Esse clima de mobilização e democratização do ensino no Brasil daquela década promoveu iniciativas focadas na transformação social e valorização cultural. Geralmente vinculados à orientação católica através da corrente filosófica da “teologia da libertação”, esses movimentos tinham pontos em comum, também, com o movimento escolanovista, criando algo como uma “Escola Nova Popular” (SAVIANI, 2008).

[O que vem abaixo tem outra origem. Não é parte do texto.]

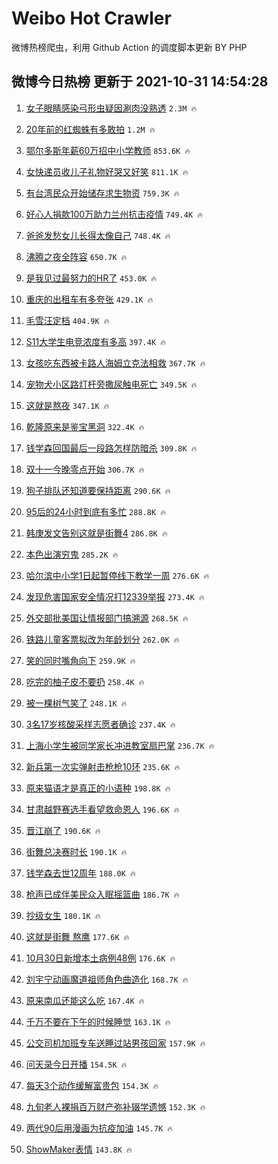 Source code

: # Weibo Hot Crawler 



微博热榜爬虫，利用 Github Action 的调度脚本更新 BY PHP 


## 微博今日热榜 更新于 2021-10-31 14:54:28 
1. [女子眼睛感染弓形虫疑因涮肉没熟透](https://s.weibo.com/weibo?q=%23%E5%A5%B3%E5%AD%90%E7%9C%BC%E7%9D%9B%E6%84%9F%E6%9F%93%E5%BC%93%E5%BD%A2%E8%99%AB%E7%96%91%E5%9B%A0%E6%B6%AE%E8%82%89%E6%B2%A1%E7%86%9F%E9%80%8F%23&Refer=top) `2.3M 🔥` 

1. [20年前的红蜘蛛有多敢拍](https://s.weibo.com/weibo?q=%2320%E5%B9%B4%E5%89%8D%E7%9A%84%E7%BA%A2%E8%9C%98%E8%9B%9B%E6%9C%89%E5%A4%9A%E6%95%A2%E6%8B%8D%23&Refer=top) `1.2M 🔥` 

1. [鄂尔多斯年薪60万招中小学教师](https://s.weibo.com/weibo?q=%23%E9%84%82%E5%B0%94%E5%A4%9A%E6%96%AF%E5%B9%B4%E8%96%AA60%E4%B8%87%E6%8B%9B%E4%B8%AD%E5%B0%8F%E5%AD%A6%E6%95%99%E5%B8%88%23&Refer=top) `853.6K 🔥` 

1. [女快递员收儿子礼物好哭又好笑](https://s.weibo.com/weibo?q=%23%E5%A5%B3%E5%BF%AB%E9%80%92%E5%91%98%E6%94%B6%E5%84%BF%E5%AD%90%E7%A4%BC%E7%89%A9%E5%A5%BD%E5%93%AD%E5%8F%88%E5%A5%BD%E7%AC%91%23&Refer=top) `811.1K 🔥` 

1. [有台湾民众开始储存求生物资](https://s.weibo.com/weibo?q=%23%E6%9C%89%E5%8F%B0%E6%B9%BE%E6%B0%91%E4%BC%97%E5%BC%80%E5%A7%8B%E5%82%A8%E5%AD%98%E6%B1%82%E7%94%9F%E7%89%A9%E8%B5%84%23&Refer=top) `759.3K 🔥` 

1. [好心人捐款100万助力兰州抗击疫情](https://s.weibo.com/weibo?q=%23%E5%A5%BD%E5%BF%83%E4%BA%BA%E6%8D%90%E6%AC%BE100%E4%B8%87%E5%8A%A9%E5%8A%9B%E5%85%B0%E5%B7%9E%E6%8A%97%E5%87%BB%E7%96%AB%E6%83%85%23&Refer=top) `749.4K 🔥` 

1. [爸爸发愁女儿长得太像自己](https://s.weibo.com/weibo?q=%23%E7%88%B8%E7%88%B8%E5%8F%91%E6%84%81%E5%A5%B3%E5%84%BF%E9%95%BF%E5%BE%97%E5%A4%AA%E5%83%8F%E8%87%AA%E5%B7%B1%23&Refer=top) `748.4K 🔥` 

1. [沸腾之夜全阵容](https://s.weibo.com/weibo?q=%23%E6%B2%B8%E8%85%BE%E4%B9%8B%E5%A4%9C%E5%85%A8%E9%98%B5%E5%AE%B9%23&Refer=top) `650.7K 🔥` 

1. [是我见过最努力的HR了](https://s.weibo.com/weibo?q=%23%E6%98%AF%E6%88%91%E8%A7%81%E8%BF%87%E6%9C%80%E5%8A%AA%E5%8A%9B%E7%9A%84HR%E4%BA%86%23&Refer=top) `453.0K 🔥` 

1. [重庆的出租车有多夸张](https://s.weibo.com/weibo?q=%23%E9%87%8D%E5%BA%86%E7%9A%84%E5%87%BA%E7%A7%9F%E8%BD%A6%E6%9C%89%E5%A4%9A%E5%A4%B8%E5%BC%A0%23&Refer=top) `429.1K 🔥` 

1. [毛雪汪定档](https://s.weibo.com/weibo?q=%23%E6%AF%9B%E9%9B%AA%E6%B1%AA%E5%AE%9A%E6%A1%A3%23&Refer=top) `404.9K 🔥` 

1. [S11大学生电竞浓度有多高](https://s.weibo.com/weibo?q=%23S11%E5%A4%A7%E5%AD%A6%E7%94%9F%E7%94%B5%E7%AB%9E%E6%B5%93%E5%BA%A6%E6%9C%89%E5%A4%9A%E9%AB%98%23&Refer=top) `397.4K 🔥` 

1. [女孩吃东西被卡路人海姆立克法相救](https://s.weibo.com/weibo?q=%23%E5%A5%B3%E5%AD%A9%E5%90%83%E4%B8%9C%E8%A5%BF%E8%A2%AB%E5%8D%A1%E8%B7%AF%E4%BA%BA%E6%B5%B7%E5%A7%86%E7%AB%8B%E5%85%8B%E6%B3%95%E7%9B%B8%E6%95%91%23&Refer=top) `367.7K 🔥` 

1. [宠物犬小区路灯杆旁撒尿触电死亡](https://s.weibo.com/weibo?q=%23%E5%AE%A0%E7%89%A9%E7%8A%AC%E5%B0%8F%E5%8C%BA%E8%B7%AF%E7%81%AF%E6%9D%86%E6%97%81%E6%92%92%E5%B0%BF%E8%A7%A6%E7%94%B5%E6%AD%BB%E4%BA%A1%23&Refer=top) `349.5K 🔥` 

1. [这就是熬夜](https://s.weibo.com/weibo?q=%23%E8%BF%99%E5%B0%B1%E6%98%AF%E7%86%AC%E5%A4%9C%23&Refer=top) `347.1K 🔥` 

1. [乾隆原来是鉴宝黑洞](https://s.weibo.com/weibo?q=%23%E4%B9%BE%E9%9A%86%E5%8E%9F%E6%9D%A5%E6%98%AF%E9%89%B4%E5%AE%9D%E9%BB%91%E6%B4%9E%23&Refer=top) `322.4K 🔥` 

1. [钱学森回国最后一段路怎样防暗杀](https://s.weibo.com/weibo?q=%23%E9%92%B1%E5%AD%A6%E6%A3%AE%E5%9B%9E%E5%9B%BD%E6%9C%80%E5%90%8E%E4%B8%80%E6%AE%B5%E8%B7%AF%E6%80%8E%E6%A0%B7%E9%98%B2%E6%9A%97%E6%9D%80%23&Refer=top) `309.8K 🔥` 

1. [双十一今晚零点开始](https://s.weibo.com/weibo?q=%23%E5%8F%8C%E5%8D%81%E4%B8%80%E4%BB%8A%E6%99%9A%E9%9B%B6%E7%82%B9%E5%BC%80%E5%A7%8B%23&Refer=top) `306.7K 🔥` 

1. [狗子排队还知道要保持距离](https://s.weibo.com/weibo?q=%23%E7%8B%97%E5%AD%90%E6%8E%92%E9%98%9F%E8%BF%98%E7%9F%A5%E9%81%93%E8%A6%81%E4%BF%9D%E6%8C%81%E8%B7%9D%E7%A6%BB%23&Refer=top) `290.6K 🔥` 

1. [95后的24小时到底有多忙](https://s.weibo.com/weibo?q=%2395%E5%90%8E%E7%9A%8424%E5%B0%8F%E6%97%B6%E5%88%B0%E5%BA%95%E6%9C%89%E5%A4%9A%E5%BF%99%23&Refer=top) `288.8K 🔥` 

1. [韩庚发文告别这就是街舞4](https://s.weibo.com/weibo?q=%23%E9%9F%A9%E5%BA%9A%E5%8F%91%E6%96%87%E5%91%8A%E5%88%AB%E8%BF%99%E5%B0%B1%E6%98%AF%E8%A1%97%E8%88%9E4%23&Refer=top) `286.8K 🔥` 

1. [本色出演穷鬼](https://s.weibo.com/weibo?q=%23%E6%9C%AC%E8%89%B2%E5%87%BA%E6%BC%94%E7%A9%B7%E9%AC%BC%23&Refer=top) `285.2K 🔥` 

1. [哈尔滨中小学1日起暂停线下教学一周](https://s.weibo.com/weibo?q=%23%E5%93%88%E5%B0%94%E6%BB%A8%E4%B8%AD%E5%B0%8F%E5%AD%A61%E6%97%A5%E8%B5%B7%E6%9A%82%E5%81%9C%E7%BA%BF%E4%B8%8B%E6%95%99%E5%AD%A6%E4%B8%80%E5%91%A8%23&Refer=top) `276.6K 🔥` 

1. [发现危害国家安全情况打12339举报](https://s.weibo.com/weibo?q=%23%E5%8F%91%E7%8E%B0%E5%8D%B1%E5%AE%B3%E5%9B%BD%E5%AE%B6%E5%AE%89%E5%85%A8%E6%83%85%E5%86%B5%E6%89%9312339%E4%B8%BE%E6%8A%A5%23&Refer=top) `273.4K 🔥` 

1. [外交部批美国让情报部门搞溯源](https://s.weibo.com/weibo?q=%23%E5%A4%96%E4%BA%A4%E9%83%A8%E6%89%B9%E7%BE%8E%E5%9B%BD%E8%AE%A9%E6%83%85%E6%8A%A5%E9%83%A8%E9%97%A8%E6%90%9E%E6%BA%AF%E6%BA%90%23&Refer=top) `268.5K 🔥` 

1. [铁路儿童客票拟改为年龄划分](https://s.weibo.com/weibo?q=%23%E9%93%81%E8%B7%AF%E5%84%BF%E7%AB%A5%E5%AE%A2%E7%A5%A8%E6%8B%9F%E6%94%B9%E4%B8%BA%E5%B9%B4%E9%BE%84%E5%88%92%E5%88%86%23&Refer=top) `262.0K 🔥` 

1. [笑的同时嘴角向下](https://s.weibo.com/weibo?q=%23%E7%AC%91%E7%9A%84%E5%90%8C%E6%97%B6%E5%98%B4%E8%A7%92%E5%90%91%E4%B8%8B%23&Refer=top) `259.9K 🔥` 

1. [吃完的柚子皮不要扔](https://s.weibo.com/weibo?q=%23%E5%90%83%E5%AE%8C%E7%9A%84%E6%9F%9A%E5%AD%90%E7%9A%AE%E4%B8%8D%E8%A6%81%E6%89%94%23&Refer=top) `258.4K 🔥` 

1. [被一棵树气笑了](https://s.weibo.com/weibo?q=%23%E8%A2%AB%E4%B8%80%E6%A3%B5%E6%A0%91%E6%B0%94%E7%AC%91%E4%BA%86%23&Refer=top) `248.1K 🔥` 

1. [3名17岁核酸采样志愿者确诊](https://s.weibo.com/weibo?q=%233%E5%90%8D17%E5%B2%81%E6%A0%B8%E9%85%B8%E9%87%87%E6%A0%B7%E5%BF%97%E6%84%BF%E8%80%85%E7%A1%AE%E8%AF%8A%23&Refer=top) `237.4K 🔥` 

1. [上海小学生被同学家长冲进教室扇巴掌](https://s.weibo.com/weibo?q=%23%E4%B8%8A%E6%B5%B7%E5%B0%8F%E5%AD%A6%E7%94%9F%E8%A2%AB%E5%90%8C%E5%AD%A6%E5%AE%B6%E9%95%BF%E5%86%B2%E8%BF%9B%E6%95%99%E5%AE%A4%E6%89%87%E5%B7%B4%E6%8E%8C%23&Refer=top) `236.7K 🔥` 

1. [新兵第一次实弹射击枪枪10环](https://s.weibo.com/weibo?q=%23%E6%96%B0%E5%85%B5%E7%AC%AC%E4%B8%80%E6%AC%A1%E5%AE%9E%E5%BC%B9%E5%B0%84%E5%87%BB%E6%9E%AA%E6%9E%AA10%E7%8E%AF%23&Refer=top) `235.6K 🔥` 

1. [原来猫语才是真正的小语种](https://s.weibo.com/weibo?q=%23%E5%8E%9F%E6%9D%A5%E7%8C%AB%E8%AF%AD%E6%89%8D%E6%98%AF%E7%9C%9F%E6%AD%A3%E7%9A%84%E5%B0%8F%E8%AF%AD%E7%A7%8D%23&Refer=top) `198.8K 🔥` 

1. [甘肃越野赛选手看望救命恩人](https://s.weibo.com/weibo?q=%23%E7%94%98%E8%82%83%E8%B6%8A%E9%87%8E%E8%B5%9B%E9%80%89%E6%89%8B%E7%9C%8B%E6%9C%9B%E6%95%91%E5%91%BD%E6%81%A9%E4%BA%BA%23&Refer=top) `196.6K 🔥` 

1. [晋江崩了](https://s.weibo.com/weibo?q=%23%E6%99%8B%E6%B1%9F%E5%B4%A9%E4%BA%86%23&Refer=top) `190.6K 🔥` 

1. [街舞总决赛时长](https://s.weibo.com/weibo?q=%E8%A1%97%E8%88%9E%E6%80%BB%E5%86%B3%E8%B5%9B%E6%97%B6%E9%95%BF&Refer=top) `190.1K 🔥` 

1. [钱学森去世12周年](https://s.weibo.com/weibo?q=%23%E9%92%B1%E5%AD%A6%E6%A3%AE%E5%8E%BB%E4%B8%9612%E5%91%A8%E5%B9%B4%23&Refer=top) `188.0K 🔥` 

1. [枪声已成伴美民众入眠摇篮曲](https://s.weibo.com/weibo?q=%23%E6%9E%AA%E5%A3%B0%E5%B7%B2%E6%88%90%E4%BC%B4%E7%BE%8E%E6%B0%91%E4%BC%97%E5%85%A5%E7%9C%A0%E6%91%87%E7%AF%AE%E6%9B%B2%23&Refer=top) `186.7K 🔥` 

1. [抄级女生](https://s.weibo.com/weibo?q=%23%E6%8A%84%E7%BA%A7%E5%A5%B3%E7%94%9F%23&Refer=top) `180.1K 🔥` 

1. [这就是街舞 熬鹰](https://s.weibo.com/weibo?q=%E8%BF%99%E5%B0%B1%E6%98%AF%E8%A1%97%E8%88%9E%20%E7%86%AC%E9%B9%B0&Refer=top) `177.6K 🔥` 

1. [10月30日新增本土病例48例](https://s.weibo.com/weibo?q=%2310%E6%9C%8830%E6%97%A5%E6%96%B0%E5%A2%9E%E6%9C%AC%E5%9C%9F%E7%97%85%E4%BE%8B48%E4%BE%8B%23&Refer=top) `176.6K 🔥` 

1. [刘宇宁动画魔道祖师角色曲造化](https://s.weibo.com/weibo?q=%23%E5%88%98%E5%AE%87%E5%AE%81%E5%8A%A8%E7%94%BB%E9%AD%94%E9%81%93%E7%A5%96%E5%B8%88%E8%A7%92%E8%89%B2%E6%9B%B2%E9%80%A0%E5%8C%96%23&Refer=top) `168.7K 🔥` 

1. [原来南瓜还能这么吃](https://s.weibo.com/weibo?q=%E5%8E%9F%E6%9D%A5%E5%8D%97%E7%93%9C%E8%BF%98%E8%83%BD%E8%BF%99%E4%B9%88%E5%90%83&Refer=top) `167.4K 🔥` 

1. [千万不要在下午的时候睡觉](https://s.weibo.com/weibo?q=%23%E5%8D%83%E4%B8%87%E4%B8%8D%E8%A6%81%E5%9C%A8%E4%B8%8B%E5%8D%88%E7%9A%84%E6%97%B6%E5%80%99%E7%9D%A1%E8%A7%89%23&Refer=top) `163.1K 🔥` 

1. [公交司机加班专车送睡过站男孩回家](https://s.weibo.com/weibo?q=%23%E5%85%AC%E4%BA%A4%E5%8F%B8%E6%9C%BA%E5%8A%A0%E7%8F%AD%E4%B8%93%E8%BD%A6%E9%80%81%E7%9D%A1%E8%BF%87%E7%AB%99%E7%94%B7%E5%AD%A9%E5%9B%9E%E5%AE%B6%23&Refer=top) `157.9K 🔥` 

1. [问天录今日开播](https://s.weibo.com/weibo?q=%23%E9%97%AE%E5%A4%A9%E5%BD%95%E4%BB%8A%E6%97%A5%E5%BC%80%E6%92%AD%23&Refer=top) `154.5K 🔥` 

1. [每天3个动作缓解富贵包](https://s.weibo.com/weibo?q=%23%E6%AF%8F%E5%A4%A93%E4%B8%AA%E5%8A%A8%E4%BD%9C%E7%BC%93%E8%A7%A3%E5%AF%8C%E8%B4%B5%E5%8C%85%23&Refer=top) `154.3K 🔥` 

1. [九旬老人裸捐百万财产弥补辍学遗憾](https://s.weibo.com/weibo?q=%23%E4%B9%9D%E6%97%AC%E8%80%81%E4%BA%BA%E8%A3%B8%E6%8D%90%E7%99%BE%E4%B8%87%E8%B4%A2%E4%BA%A7%E5%BC%A5%E8%A1%A5%E8%BE%8D%E5%AD%A6%E9%81%97%E6%86%BE%23&Refer=top) `152.3K 🔥` 

1. [两代90后用漫画为抗疫加油](https://s.weibo.com/weibo?q=%23%E4%B8%A4%E4%BB%A390%E5%90%8E%E7%94%A8%E6%BC%AB%E7%94%BB%E4%B8%BA%E6%8A%97%E7%96%AB%E5%8A%A0%E6%B2%B9%23&Refer=top) `145.7K 🔥` 

1. [ShowMaker表情](https://s.weibo.com/weibo?q=%23ShowMaker%E8%A1%A8%E6%83%85%23&Refer=top) `143.8K 🔥`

Outro aspecto comum é o impacto que esses movimentos sofreram durante o período de repressão militar. Alguns foram sufocados, outros sobreviveram e se mantêm até hoje. Saviani (2008, p. 244) explica que, na busca por uma escola sólida, democrática e popular, um dos preceitos da Escola Nova era:

organizar a escola como um meio propriamente social para tirá-la das abstrações e impregná-la da vida em todas as suas manifestações. Dessa forma, propiciando a vivência das virtudes e verdades morais, estará contribuindo para harmonizar os interesses individuais com os coletivos.

Retornando ao Manifesto dos Pioneiros da Educação Nova, tem-se o ideário que corrobora o que fora dito anteriormente por Saviani (2008) sobre o potencial da educação pensada de maneira mais generosa e crítica:

O trabalho, a solidariedade social e a cooperação, em que repousa a ampla utilidade das experiências; a consciência social que nos leva a compreender as necessidades do indivíduo através da comunidade, e o espírito de justiça, de renúncia e de disciplina, não são, aliás, grandes ‘valores permanentes’ que elevam a alma, enobrecem o coração e fortificam a vontade, dando expressão e valor à vida humana? (MANIFESTO, 1984, p. 407 apud SAVIANI, 2008, p. 244).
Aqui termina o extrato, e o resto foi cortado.